Input data.

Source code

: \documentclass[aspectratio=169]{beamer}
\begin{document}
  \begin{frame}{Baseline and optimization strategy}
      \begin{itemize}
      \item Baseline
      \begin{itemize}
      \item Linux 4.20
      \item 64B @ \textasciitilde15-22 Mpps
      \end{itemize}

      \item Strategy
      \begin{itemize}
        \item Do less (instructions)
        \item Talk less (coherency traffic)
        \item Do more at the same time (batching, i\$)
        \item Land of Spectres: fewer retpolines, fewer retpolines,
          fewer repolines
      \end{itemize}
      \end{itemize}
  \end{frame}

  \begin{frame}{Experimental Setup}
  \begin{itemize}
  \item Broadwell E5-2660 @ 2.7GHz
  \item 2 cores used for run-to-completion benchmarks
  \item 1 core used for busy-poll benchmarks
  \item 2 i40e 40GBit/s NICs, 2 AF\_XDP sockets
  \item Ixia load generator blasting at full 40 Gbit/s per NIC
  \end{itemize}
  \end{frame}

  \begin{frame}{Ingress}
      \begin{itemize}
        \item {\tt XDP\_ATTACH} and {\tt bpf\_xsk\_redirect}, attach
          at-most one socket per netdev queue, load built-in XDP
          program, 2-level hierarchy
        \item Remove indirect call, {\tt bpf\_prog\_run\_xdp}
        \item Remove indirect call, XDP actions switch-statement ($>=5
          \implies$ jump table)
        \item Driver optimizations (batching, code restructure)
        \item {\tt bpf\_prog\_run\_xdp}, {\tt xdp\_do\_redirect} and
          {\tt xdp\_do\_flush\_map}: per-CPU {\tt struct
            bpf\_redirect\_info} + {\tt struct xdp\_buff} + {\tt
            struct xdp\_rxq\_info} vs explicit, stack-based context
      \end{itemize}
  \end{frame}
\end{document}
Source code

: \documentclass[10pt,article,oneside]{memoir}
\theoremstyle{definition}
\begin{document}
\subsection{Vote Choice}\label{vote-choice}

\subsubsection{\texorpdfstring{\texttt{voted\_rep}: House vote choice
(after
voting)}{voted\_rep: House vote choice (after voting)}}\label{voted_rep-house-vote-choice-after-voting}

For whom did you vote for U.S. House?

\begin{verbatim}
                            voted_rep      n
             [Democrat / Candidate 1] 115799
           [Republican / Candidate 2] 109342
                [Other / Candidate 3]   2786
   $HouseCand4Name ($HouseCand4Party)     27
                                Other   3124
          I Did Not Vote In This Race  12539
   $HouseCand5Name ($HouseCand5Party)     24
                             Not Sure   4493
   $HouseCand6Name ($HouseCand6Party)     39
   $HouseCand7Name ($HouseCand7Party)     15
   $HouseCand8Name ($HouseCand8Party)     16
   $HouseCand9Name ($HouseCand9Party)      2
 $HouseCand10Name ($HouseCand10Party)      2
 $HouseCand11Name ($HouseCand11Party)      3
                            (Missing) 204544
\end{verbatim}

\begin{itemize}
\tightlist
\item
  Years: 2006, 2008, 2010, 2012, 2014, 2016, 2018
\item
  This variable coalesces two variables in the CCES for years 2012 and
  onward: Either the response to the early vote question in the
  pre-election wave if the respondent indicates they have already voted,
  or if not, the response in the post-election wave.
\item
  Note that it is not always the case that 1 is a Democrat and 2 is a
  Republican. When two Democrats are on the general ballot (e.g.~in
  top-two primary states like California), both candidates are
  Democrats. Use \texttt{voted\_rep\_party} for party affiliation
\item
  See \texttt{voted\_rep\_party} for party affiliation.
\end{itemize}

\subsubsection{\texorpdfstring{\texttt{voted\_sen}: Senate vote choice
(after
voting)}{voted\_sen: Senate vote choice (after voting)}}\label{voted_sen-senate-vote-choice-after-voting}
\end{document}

Task.
Return, from the entries, each line that holds "texttt".

Written response.
\subsubsection{\texorpdfstring{\texttt{voted\_rep}: House vote choice
  Democrats. Use \texttt{voted\_rep\_party} for party affiliation
  See \texttt{voted\_rep\_party} for party affiliation.
\subsubsection{\texorpdfstring{\texttt{voted\_sen}: Senate vote choice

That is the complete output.